[[ Input open ]]

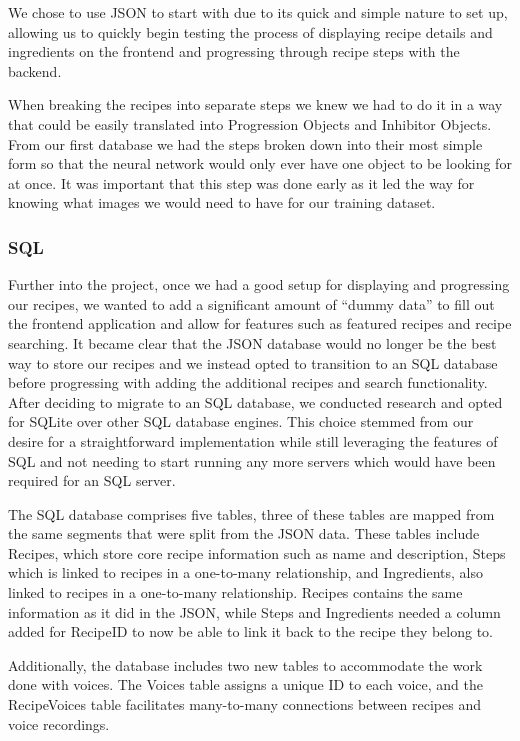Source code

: \documentclass{article}
\begin{document}
    We chose to use JSON to start with due to its quick and simple nature to set up, allowing us to quickly begin testing the process of displaying recipe details and ingredients on the frontend and progressing through recipe steps with the backend.
    
    When breaking the recipes into separate steps we knew we had to do it in a way that could be easily translated into Progression Objects and Inhibitor Objects. From our first database we had the steps broken down into their most simple form so that the neural network would only ever have one object to be looking for at once. It was important that this step was done early as it led the way for knowing what images we would need to have for our training dataset.
    \subsubsection{SQL}
    Further into the project, once we had a good setup for displaying and progressing our recipes, we wanted to add a significant amount of “dummy data” to fill out the frontend application and allow for features such as featured recipes and recipe searching. It became clear that the JSON database would no longer be the best way to store our recipes and we instead opted to transition to an SQL database before progressing with adding the additional recipes and search functionality.
    After deciding to migrate to an SQL database, we conducted research and opted for SQLite over other SQL database engines. This choice stemmed from our desire for a straightforward implementation while still leveraging the features of SQL and not needing to start running any more servers which would have been required for an SQL server.
    
    The SQL database comprises five tables, three of these tables are mapped from the same segments that were split from the JSON data. These tables include Recipes, which store core recipe information such as name and description, Steps which is linked to recipes in a one-to-many relationship, and Ingredients, also linked to recipes in a one-to-many relationship. Recipes contains the same information as it did in the JSON, while Steps and Ingredients needed a column added for RecipeID to now be able to link it back to the recipe they belong to.
    
    Additionally, the database includes two new tables to accommodate the work done with voices. The Voices table assigns a unique ID to each voice, and the Recipe\textunderscore Voices table facilitates many-to-many connections between recipes and voice recordings.
\end{document}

[[ Input closed ]]

== What you have to do ==
What lines in the entries above hold "simple"? Copy every one.

== Task result ==
    We chose to use JSON to start with due to its quick and simple nature to set up, allowing us to quickly begin testing the process of displaying recipe details and ingredients on the frontend and progressing through recipe steps with the backend.
    When breaking the recipes into separate steps we knew we had to do it in a way that could be easily translated into Progression Objects and Inhibitor Objects. From our first database we had the steps broken down into their most simple form so that the neural network would only ever have one object to be looking for at once. It was important that this step was done early as it led the way for knowing what images we would need to have for our training dataset.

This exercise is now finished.